Pictures paired with source code:
════════════════════

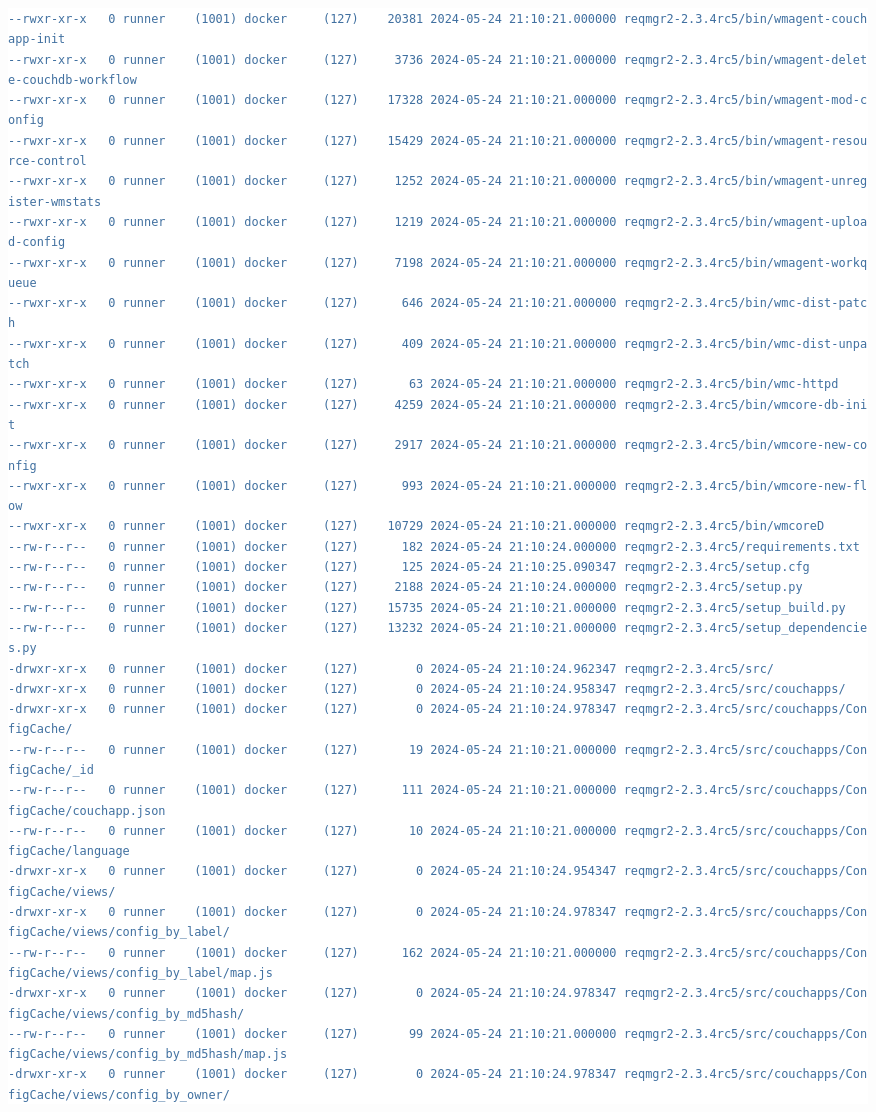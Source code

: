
 ```diff
--rwxr-xr-x   0 runner    (1001) docker     (127)    20381 2024-05-24 21:10:21.000000 reqmgr2-2.3.4rc5/bin/wmagent-couchapp-init
--rwxr-xr-x   0 runner    (1001) docker     (127)     3736 2024-05-24 21:10:21.000000 reqmgr2-2.3.4rc5/bin/wmagent-delete-couchdb-workflow
--rwxr-xr-x   0 runner    (1001) docker     (127)    17328 2024-05-24 21:10:21.000000 reqmgr2-2.3.4rc5/bin/wmagent-mod-config
--rwxr-xr-x   0 runner    (1001) docker     (127)    15429 2024-05-24 21:10:21.000000 reqmgr2-2.3.4rc5/bin/wmagent-resource-control
--rwxr-xr-x   0 runner    (1001) docker     (127)     1252 2024-05-24 21:10:21.000000 reqmgr2-2.3.4rc5/bin/wmagent-unregister-wmstats
--rwxr-xr-x   0 runner    (1001) docker     (127)     1219 2024-05-24 21:10:21.000000 reqmgr2-2.3.4rc5/bin/wmagent-upload-config
--rwxr-xr-x   0 runner    (1001) docker     (127)     7198 2024-05-24 21:10:21.000000 reqmgr2-2.3.4rc5/bin/wmagent-workqueue
--rwxr-xr-x   0 runner    (1001) docker     (127)      646 2024-05-24 21:10:21.000000 reqmgr2-2.3.4rc5/bin/wmc-dist-patch
--rwxr-xr-x   0 runner    (1001) docker     (127)      409 2024-05-24 21:10:21.000000 reqmgr2-2.3.4rc5/bin/wmc-dist-unpatch
--rwxr-xr-x   0 runner    (1001) docker     (127)       63 2024-05-24 21:10:21.000000 reqmgr2-2.3.4rc5/bin/wmc-httpd
--rwxr-xr-x   0 runner    (1001) docker     (127)     4259 2024-05-24 21:10:21.000000 reqmgr2-2.3.4rc5/bin/wmcore-db-init
--rwxr-xr-x   0 runner    (1001) docker     (127)     2917 2024-05-24 21:10:21.000000 reqmgr2-2.3.4rc5/bin/wmcore-new-config
--rwxr-xr-x   0 runner    (1001) docker     (127)      993 2024-05-24 21:10:21.000000 reqmgr2-2.3.4rc5/bin/wmcore-new-flow
--rwxr-xr-x   0 runner    (1001) docker     (127)    10729 2024-05-24 21:10:21.000000 reqmgr2-2.3.4rc5/bin/wmcoreD
--rw-r--r--   0 runner    (1001) docker     (127)      182 2024-05-24 21:10:24.000000 reqmgr2-2.3.4rc5/requirements.txt
--rw-r--r--   0 runner    (1001) docker     (127)      125 2024-05-24 21:10:25.090347 reqmgr2-2.3.4rc5/setup.cfg
--rw-r--r--   0 runner    (1001) docker     (127)     2188 2024-05-24 21:10:24.000000 reqmgr2-2.3.4rc5/setup.py
--rw-r--r--   0 runner    (1001) docker     (127)    15735 2024-05-24 21:10:21.000000 reqmgr2-2.3.4rc5/setup_build.py
--rw-r--r--   0 runner    (1001) docker     (127)    13232 2024-05-24 21:10:21.000000 reqmgr2-2.3.4rc5/setup_dependencies.py
-drwxr-xr-x   0 runner    (1001) docker     (127)        0 2024-05-24 21:10:24.962347 reqmgr2-2.3.4rc5/src/
-drwxr-xr-x   0 runner    (1001) docker     (127)        0 2024-05-24 21:10:24.958347 reqmgr2-2.3.4rc5/src/couchapps/
-drwxr-xr-x   0 runner    (1001) docker     (127)        0 2024-05-24 21:10:24.978347 reqmgr2-2.3.4rc5/src/couchapps/ConfigCache/
--rw-r--r--   0 runner    (1001) docker     (127)       19 2024-05-24 21:10:21.000000 reqmgr2-2.3.4rc5/src/couchapps/ConfigCache/_id
--rw-r--r--   0 runner    (1001) docker     (127)      111 2024-05-24 21:10:21.000000 reqmgr2-2.3.4rc5/src/couchapps/ConfigCache/couchapp.json
--rw-r--r--   0 runner    (1001) docker     (127)       10 2024-05-24 21:10:21.000000 reqmgr2-2.3.4rc5/src/couchapps/ConfigCache/language
-drwxr-xr-x   0 runner    (1001) docker     (127)        0 2024-05-24 21:10:24.954347 reqmgr2-2.3.4rc5/src/couchapps/ConfigCache/views/
-drwxr-xr-x   0 runner    (1001) docker     (127)        0 2024-05-24 21:10:24.978347 reqmgr2-2.3.4rc5/src/couchapps/ConfigCache/views/config_by_label/
--rw-r--r--   0 runner    (1001) docker     (127)      162 2024-05-24 21:10:21.000000 reqmgr2-2.3.4rc5/src/couchapps/ConfigCache/views/config_by_label/map.js
-drwxr-xr-x   0 runner    (1001) docker     (127)        0 2024-05-24 21:10:24.978347 reqmgr2-2.3.4rc5/src/couchapps/ConfigCache/views/config_by_md5hash/
--rw-r--r--   0 runner    (1001) docker     (127)       99 2024-05-24 21:10:21.000000 reqmgr2-2.3.4rc5/src/couchapps/ConfigCache/views/config_by_md5hash/map.js
-drwxr-xr-x   0 runner    (1001) docker     (127)        0 2024-05-24 21:10:24.978347 reqmgr2-2.3.4rc5/src/couchapps/ConfigCache/views/config_by_owner/
```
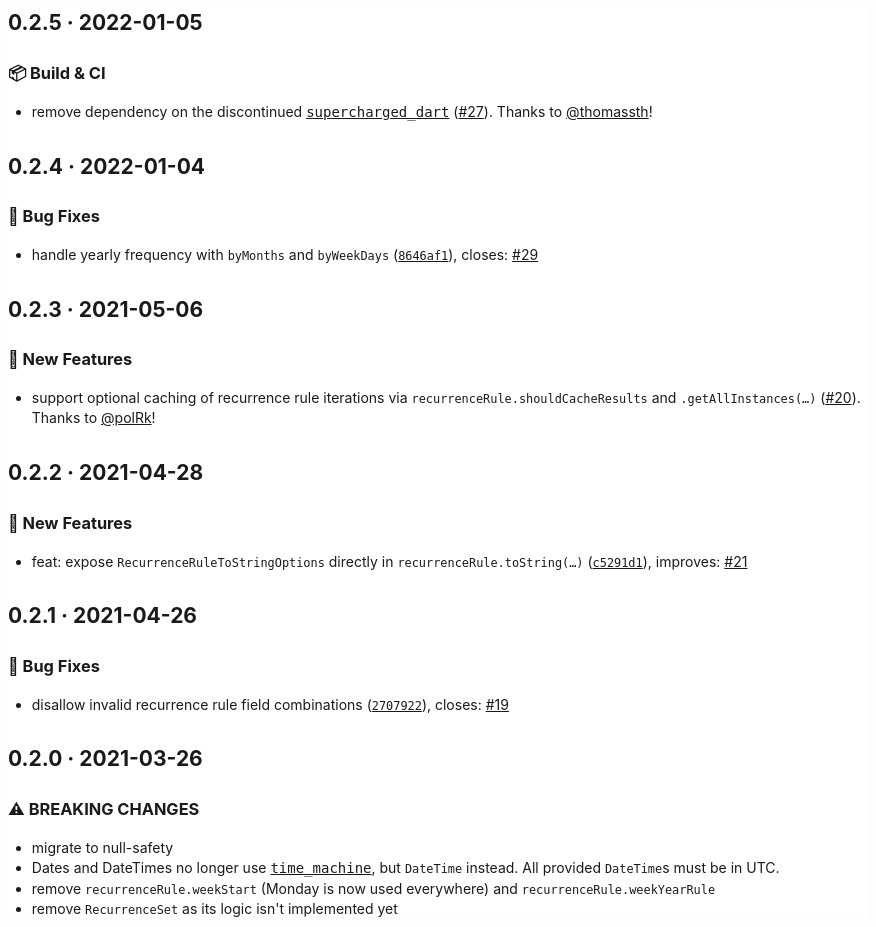 ## 0.2.5 · 2022-01-05

### 📦 Build & CI

- remove dependency on the discontinued [<kbd>supercharged_dart</kbd>](https://pub.dev/packages/supercharged_dart) ([#27](https://github.com/JonasWanke/rrule/pull/27)). Thanks to [@thomassth](https://github.com/thomassth)!

## 0.2.4 · 2022-01-04

### 🐛 Bug Fixes

- handle yearly frequency with `byMonths` and `byWeekDays` ([`8646af1`](https://github.com/JonasWanke/rrule/commit/8646af1f4f09c0a39eb73d5d5c0bc5209d8138bd)), closes: [#29](https://github.com/JonasWanke/rrule/issues/29)

## 0.2.3 · 2021-05-06

### 🎉 New Features

- support optional caching of recurrence rule iterations via `recurrenceRule.shouldCacheResults` and `.getAllInstances(…)` ([#20](https://github.com/JonasWanke/rrule/pull/20)). Thanks to [@polRk](https://github.com/polRk)!

## 0.2.2 · 2021-04-28

### 🎉 New Features

- feat: expose `RecurrenceRuleToStringOptions` directly in `recurrenceRule.toString(…)` ([`c5291d1`](https://github.com/JonasWanke/rrule/commit/c5291d165b84f6354550cf919fe379f40b3c3d3b)), improves: [#21](https://github.com/JonasWanke/rrule/issues/21)

## 0.2.1 · 2021-04-26

### 🐛 Bug Fixes

- disallow invalid recurrence rule field combinations ([`2707922`](https://github.com/JonasWanke/rrule/commit/2707922bb6b8860c5118be8c896f680e075dd2e5)), closes: [#19](https://github.com/JonasWanke/rrule/issues/19)

## 0.2.0 · 2021-03-26

### ⚠️ BREAKING CHANGES

- migrate to null-safety
- Dates and DateTimes no longer use [<kbd>time_machine</kbd>](https://pub.dev/packages/time_machine), but `DateTime` instead.
  All provided `DateTime`s must be in UTC.
- remove `recurrenceRule.weekStart` (Monday is now used everywhere) and `recurrenceRule.weekYearRule`
- remove `RecurrenceSet` as its logic isn't implemented yet
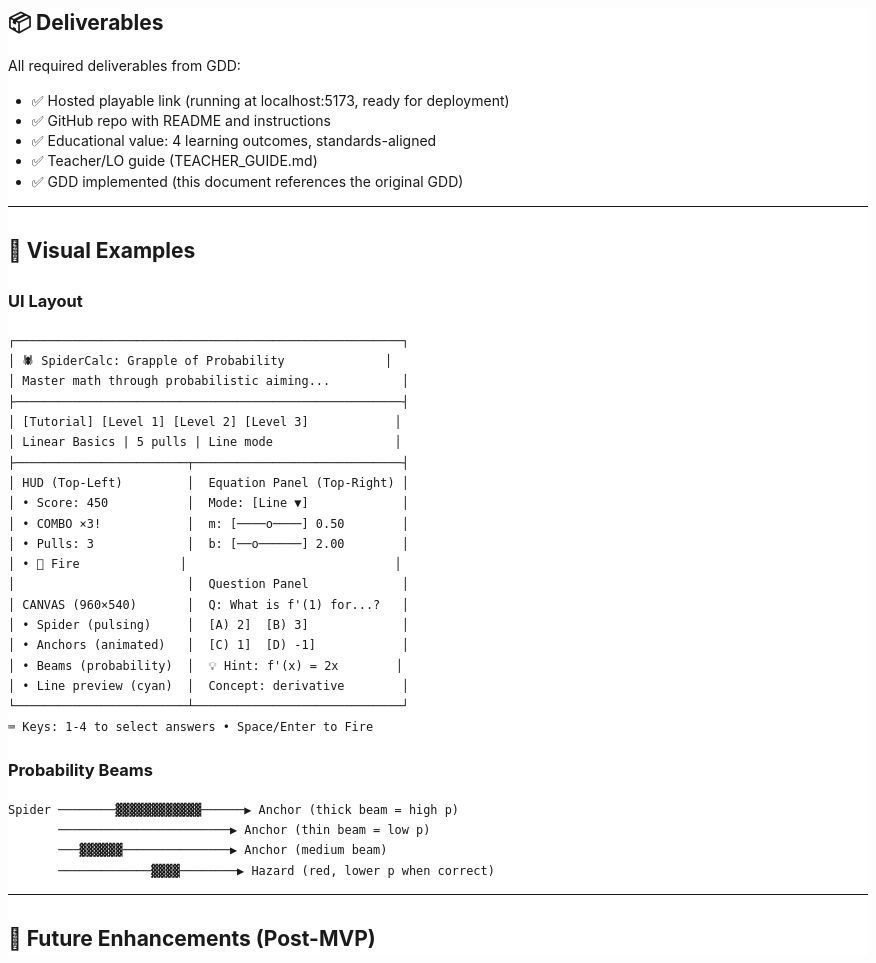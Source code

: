 
## 📦 Deliverables

All required deliverables from GDD:

- ✅ Hosted playable link (running at localhost:5173, ready for deployment)
- ✅ GitHub repo with README and instructions
- ✅ Educational value: 4 learning outcomes, standards-aligned
- ✅ Teacher/LO guide (TEACHER_GUIDE.md)
- ✅ GDD implemented (this document references the original GDD)

---

## 🎨 Visual Examples

### UI Layout
```
┌──────────────────────────────────────────────────────┐
│ 🕷️ SpiderCalc: Grapple of Probability              │
│ Master math through probabilistic aiming...          │
├──────────────────────────────────────────────────────┤
│ [Tutorial] [Level 1] [Level 2] [Level 3]            │
│ Linear Basics | 5 pulls | Line mode                 │
├────────────────────────┬─────────────────────────────┤
│ HUD (Top-Left)         │  Equation Panel (Top-Right) │
│ • Score: 450           │  Mode: [Line ▼]             │
│ • COMBO ×3!            │  m: [────o────] 0.50        │
│ • Pulls: 3             │  b: [──o──────] 2.00        │
│ • 🎯 Fire              │                             │
│                        │  Question Panel             │
│ CANVAS (960×540)       │  Q: What is f'(1) for...?   │
│ • Spider (pulsing)     │  [A) 2]  [B) 3]             │
│ • Anchors (animated)   │  [C) 1]  [D) -1]            │
│ • Beams (probability)  │  💡 Hint: f'(x) = 2x        │
│ • Line preview (cyan)  │  Concept: derivative        │
└────────────────────────┴─────────────────────────────┘
⌨️ Keys: 1-4 to select answers • Space/Enter to Fire
```

### Probability Beams
```
Spider ────────▓▓▓▓▓▓▓▓▓▓▓▓──────▶ Anchor (thick beam = high p)
       ────────────────────────▶ Anchor (thin beam = low p)
       ───▓▓▓▓▓▓───────────────▶ Anchor (medium beam)
       ─────────────▓▓▓▓────────▶ Hazard (red, lower p when correct)
```

---

## 🌟 Future Enhancements (Post-MVP)
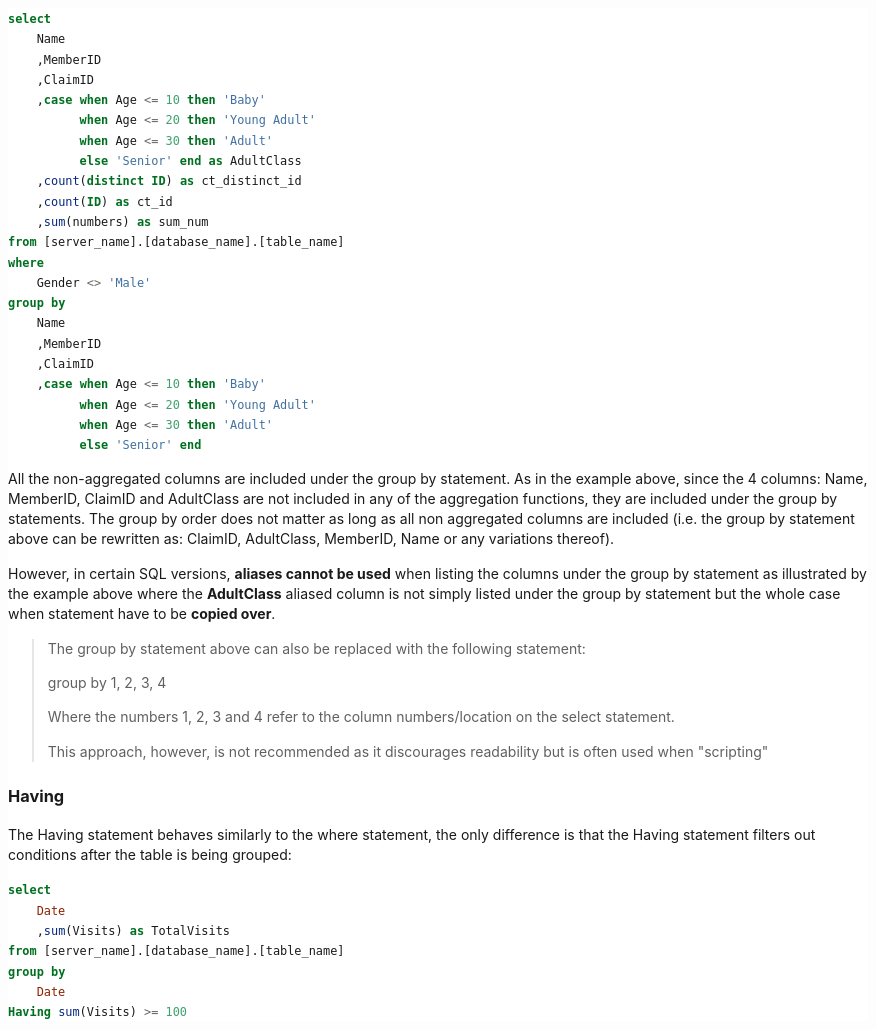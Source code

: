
 ```sql
select
	Name
	,MemberID
	,ClaimID
	,case when Age <= 10 then 'Baby'
	  	  when Age <= 20 then 'Young Adult'
	  	  when Age <= 30 then 'Adult'
	  	  else 'Senior' end as AdultClass
	,count(distinct ID) as ct_distinct_id
	,count(ID) as ct_id
	,sum(numbers) as sum_num
from [server_name].[database_name].[table_name]
where
	Gender <> 'Male'
group by
	Name
	,MemberID
	,ClaimID
	,case when Age <= 10 then 'Baby'
	  	  when Age <= 20 then 'Young Adult'
	  	  when Age <= 30 then 'Adult'
	  	  else 'Senior' end
```

All the non-aggregated columns are included under the group by statement. As in the example above, since the 4 columns: Name, MemberID, ClaimID and AdultClass are not included in any of the aggregation functions, they are included under the group by statements. The group by order does not matter as long as all non aggregated columns are included (i.e. the group by statement above can be rewritten as: ClaimID, AdultClass, MemberID, Name or any variations thereof).

However, in certain SQL versions, **aliases cannot be used** when listing the columns under the group by statement as illustrated by the example above where the **AdultClass** aliased column is not simply listed under the group by statement but the whole case when statement have to be **copied over**.

> The group by statement above can also be replaced with the following statement: 
>
> group by 1, 2, 3, 4
>
> Where the numbers 1, 2, 3 and 4 refer to the column numbers/location on the select statement.
>
> This approach, however, is not recommended as it discourages readability but is often used when "scripting"

### Having

The Having statement behaves similarly to the where statement, the only difference is that the Having statement filters out conditions after the table is being grouped:

```SQL
select
	Date
	,sum(Visits) as TotalVisits
from [server_name].[database_name].[table_name]
group by
	Date
Having sum(Visits) >= 100
```
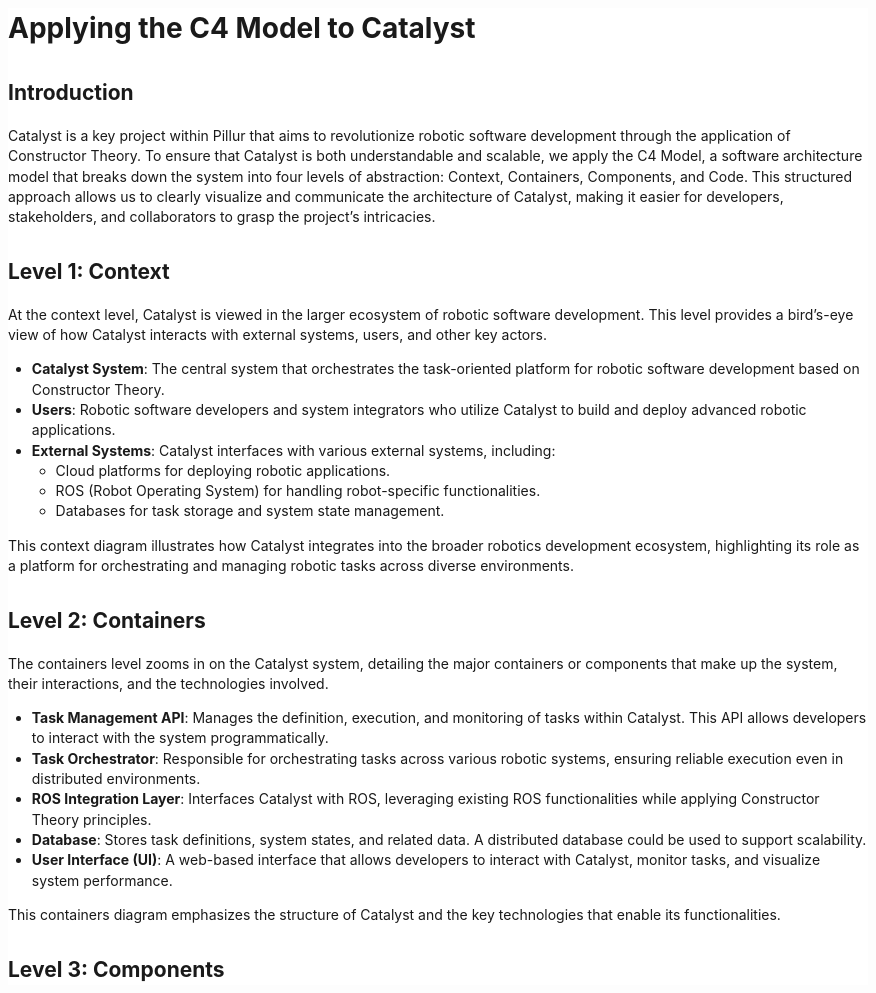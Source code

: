 # Applying the C4 Model to Catalyst

## Introduction

Catalyst is a key project within Pillur that aims to revolutionize robotic software development through the application of Constructor Theory. To ensure that Catalyst is both understandable and scalable, we apply the C4 Model, a software architecture model that breaks down the system into four levels of abstraction: Context, Containers, Components, and Code. This structured approach allows us to clearly visualize and communicate the architecture of Catalyst, making it easier for developers, stakeholders, and collaborators to grasp the project’s intricacies.

## Level 1: Context

At the context level, Catalyst is viewed in the larger ecosystem of robotic software development. This level provides a bird’s-eye view of how Catalyst interacts with external systems, users, and other key actors.

- **Catalyst System**: The central system that orchestrates the task-oriented platform for robotic software development based on Constructor Theory.
- **Users**: Robotic software developers and system integrators who utilize Catalyst to build and deploy advanced robotic applications.
- **External Systems**: Catalyst interfaces with various external systems, including:
  - Cloud platforms for deploying robotic applications.
  - ROS (Robot Operating System) for handling robot-specific functionalities.
  - Databases for task storage and system state management.

This context diagram illustrates how Catalyst integrates into the broader robotics development ecosystem, highlighting its role as a platform for orchestrating and managing robotic tasks across diverse environments.

## Level 2: Containers

The containers level zooms in on the Catalyst system, detailing the major containers or components that make up the system, their interactions, and the technologies involved.

- **Task Management API**: Manages the definition, execution, and monitoring of tasks within Catalyst. This API allows developers to interact with the system programmatically.
- **Task Orchestrator**: Responsible for orchestrating tasks across various robotic systems, ensuring reliable execution even in distributed environments.
- **ROS Integration Layer**: Interfaces Catalyst with ROS, leveraging existing ROS functionalities while applying Constructor Theory principles.
- **Database**: Stores task definitions, system states, and related data. A distributed database could be used to support scalability.
- **User Interface (UI)**: A web-based interface that allows developers to interact with Catalyst, monitor tasks, and visualize system performance.

This containers diagram emphasizes the structure of Catalyst and the key technologies that enable its functionalities.

## Level 3: Components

════════════════════

**Your task:**
Line count for the string "Visits": work it out from the records above and reply with the number alone.

**Answer space:**
2